In cases where pregnancy has progressed beyond 22 weeks, NACT remains the only option for pregnancy maintenance in patients with stage IB3 or above cervical cancer. However, the administration of NACT after 33 weeks of gestation is not advisable due to the high risk of preterm delivery [14]. Current literature and case reports demonstrate that NACT can significantly reduce and regress the cancer foci in some patients with locally advanced cervical cancer [15]. Delays in treatment should be avoided if cervical cancer is diagnosed in the first or second trimester, while treatment can be briefly postponed in the third trimester. Pregnancy termination can be considered at a selected time after fetal lung maturation, concurrent radiotherapy and chemotherapy can be utilized in the postpartum period, as in this case. Radiation therapy is not routinely recommended during pregnancy due to potential risks including spontaneous abortion, congenital malformations, and pediatric malignancies.

In the management of cervical cancer during pregnancy, the use of neo-adjuvant chemotherapy may lead to an increased risk of fetal malformation, which is related to the timing and number of NACT drugs administered. Previous studies have demonstrated comparable efficacy and adverse reactions between arterial and venous NACT administration [16]. However, current evidence on the fetal and neonatal outcomes of NACT remains limited by small sample sizes and short-term follow-up, highlighting the need for close medical monitoring throughout pregnancy and delivery.
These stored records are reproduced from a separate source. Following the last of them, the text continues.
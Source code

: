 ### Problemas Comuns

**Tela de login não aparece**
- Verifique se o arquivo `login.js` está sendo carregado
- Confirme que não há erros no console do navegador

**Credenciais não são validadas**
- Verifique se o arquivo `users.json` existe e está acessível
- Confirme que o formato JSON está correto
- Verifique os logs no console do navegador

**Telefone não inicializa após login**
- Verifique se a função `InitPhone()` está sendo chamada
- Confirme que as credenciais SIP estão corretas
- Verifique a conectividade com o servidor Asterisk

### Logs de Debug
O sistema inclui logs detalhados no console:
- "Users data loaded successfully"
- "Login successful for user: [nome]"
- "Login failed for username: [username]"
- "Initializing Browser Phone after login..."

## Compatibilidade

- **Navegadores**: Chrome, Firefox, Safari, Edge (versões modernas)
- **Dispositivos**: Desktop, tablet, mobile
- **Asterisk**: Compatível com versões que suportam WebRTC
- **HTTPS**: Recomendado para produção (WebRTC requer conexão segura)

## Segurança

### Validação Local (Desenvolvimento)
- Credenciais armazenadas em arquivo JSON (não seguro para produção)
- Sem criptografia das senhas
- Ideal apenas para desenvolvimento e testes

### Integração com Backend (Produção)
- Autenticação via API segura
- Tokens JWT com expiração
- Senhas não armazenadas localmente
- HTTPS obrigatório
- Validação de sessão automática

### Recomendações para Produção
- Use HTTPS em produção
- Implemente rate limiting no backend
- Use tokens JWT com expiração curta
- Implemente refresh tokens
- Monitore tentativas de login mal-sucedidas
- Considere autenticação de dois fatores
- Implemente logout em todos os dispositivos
Further studies are necessary to establish the safety and efficacy of NACT in this context.

Numerous evidence-based guidelines have been established to manage cervical cancer in pregnancy, but for advanced cervical cancer, the management approach relies mostly on theory and expert opinion, as there is a dearth of large-scale, prospective, and randomized controlled trials.

Once diagnosed as cervical cancer in terminal pregnancy, cesarean section is the recommended method of delivery due to the risks associated with vaginal delivery, including tumor obstruction and recurrence of episiotomy site. Vaginal delivery has been associated with higher recurrence rates and lower overall survival rates compared to cesarean Section [17]. Corticosteroid administration is recommended for fetal lung maturation after 32 weeks of gestation. During cesarean section, a vertical uterine incision is preferred to maintain the integrity of the lower uterine segment and facilitate postoperative pathological staging. The presence of placental metastases should be carefully evaluated during the operation. The optimal timing of perinatal radical hysterectomy remains a subject of debate. In this case, a cesarean section was performed without additional surgery.

In the context of pregnancy, cervical neuroendocrine carcinoma is a rare and mostly fatal disease. However, no standardized treatment protocol has been established for this condition. To avoid misdiagnosis, clinicians should emphasize the importance of cervical cancer screening to pregnant women. Upon diagnosis, individualized treatment plans should be formulated based on the specific conditions of each patient. Given the ethical considerations and safety concerns for both the mother and the fetus, it is imperative to engage in sufficient communication with patients and their families. Improved screening, early detection, and treatment may enhance the survival rate of pregnant women with cervical neuroendocrine carcinoma. Consequently, additional clinical experience is required to establish a reliable clinical foundation and a definitive treatment strategy for this disease.